Pho is a Vietnamese soup that warms the soul while it nourishes the body. Traditionally, it is made in large quantities and eaten with family and friends, completing the experience by healing our spirit with love and friendship. Typically, pho is made with beef broth, but since I love chicken soup as well as shrimp, this one is made with chicken stock and shrimp. Enjoy!
Ingredients:
For the soup:
3-4 cups low sodium chicken stock
one 1 inch piece of ginger, sliced
1 star anise
8 whole cloves
1-2 tsp fish sauce
1 Tbs sugar
1 tsp olive oil
12 or more shrimp
1/4 cup water
1 carrot, peeled and cut into 2 inch matchstick
1 baby bok choy, thinly sliced
1/2 cup green beans, sliced into 1-1/2 inch pieces
1/2 cup broccoli crowns, separated into small pieces
2 oz rice noodles
For toppings:
2 Tbs whole mint leaves
2 Tbs whole Thai basil leaves
2 Tbs sliced cilantro
1 Tbs jalapeno, thinly sliced
1 green onion, thinly sliced
1/2 cup mung bean sprouts
Directions:
Pour the chicken stock into a large soup pot. Add the ginger through the sugar to the chicken stock and heat until steaming, but not boiling, over medium low heat. Prepare the vegetables while the stock warms. Heat the oil in a nonstick skillet over medium heat. Cook the shrimp until opaque, about 3 minutes on each side. Remove the shrimp to a plate. Add the carrot, bok choy, green beans, and broccoli to the skillet along with the water and cook for about 5 minutes, until the vegetables are still bright in color, and are crisp tender. Heat a second pot of water to boiling, then add the rice noodles and cook until tender, usually between 5 and 15 minutes, depending on brand. Drain the noodles. Prepare the toppings while the noodles cook. Pour the stock through a strainer, so that the ginger, anise, and cloves are removed, and return to the soup pot. Add the shrimp and vegetables to the pot.
To serve, place some of the rice noodles in the bottom of a bowl. Ladle a healthy portion of the soup over the noodles. Let each person add their toppings of choice.

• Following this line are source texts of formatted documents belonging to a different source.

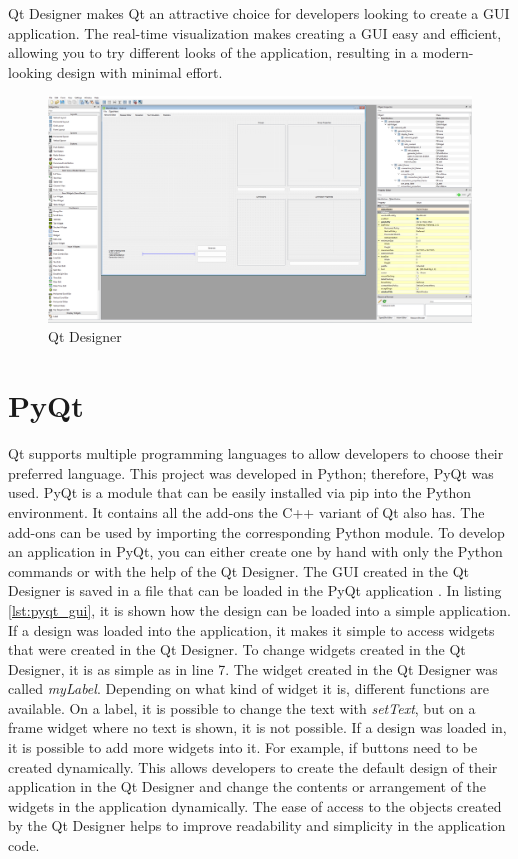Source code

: Qt Designer makes Qt an attractive choice for developers looking to create a GUI application. The real-time visualization makes creating a GUI easy and efficient, allowing you to try different looks of the application, resulting in a modern-looking design with minimal effort.

\begin{figure}
    \centering
    \includegraphics[width=0.8\linewidth]{images/qt_designer.png}
    \caption{Qt Designer}
    \label{fig:qt_designer}
\end{figure}

\section{PyQt}
\label{sub:pyqt}


Qt supports multiple programming languages to allow developers to choose their preferred language. This project was developed in Python; therefore, PyQt was used. PyQt is a module that can be easily installed via pip into the Python environment. It contains all the add-ons the C++ variant of Qt also has. The add-ons can be used by importing the corresponding Python module. To develop an application in PyQt, you can either create one by hand with only the Python commands or with the help of the Qt Designer. The GUI created in the Qt Designer is saved in a file that can be loaded in the PyQt application \cite{pyqt}. In listing \ref{lst:pyqt_gui}, it is shown how the design can be loaded into a simple application. If a design was loaded into the application, it makes it simple to access widgets that were created in the Qt Designer. To change widgets created in the Qt Designer, it is as simple as in line 7. The widget created in the Qt Designer was called \textit{myLabel}. Depending on what kind of widget it is, different functions are available. On a label, it is possible to change the text with \textit{setText}, but on a frame widget where no text is shown, it is not possible. If a design was loaded in, it is possible to add more widgets into it. For example, if buttons need to be created dynamically. This allows developers to create the default design of their application in the Qt Designer and change the contents or arrangement of the widgets in the application dynamically. The ease of access to the objects created by the Qt Designer helps to improve readability and simplicity in the application code.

Serves 2 generously, easily doubled or tripled
Stealthy Cooking Tip: You'll notice that there's no added salt in this recipe. Fish sauce and chicken stock, even the low sodium kind, have plenty of sodium. While I love, love, love take out pho, making it at home is one of the ways that I (and you) can control sodium, because take out is always saltier than my home made! It's also one of the ways that I can increase my vegetable intake. This recipe probably has more vegetables than most take out pho you'll find.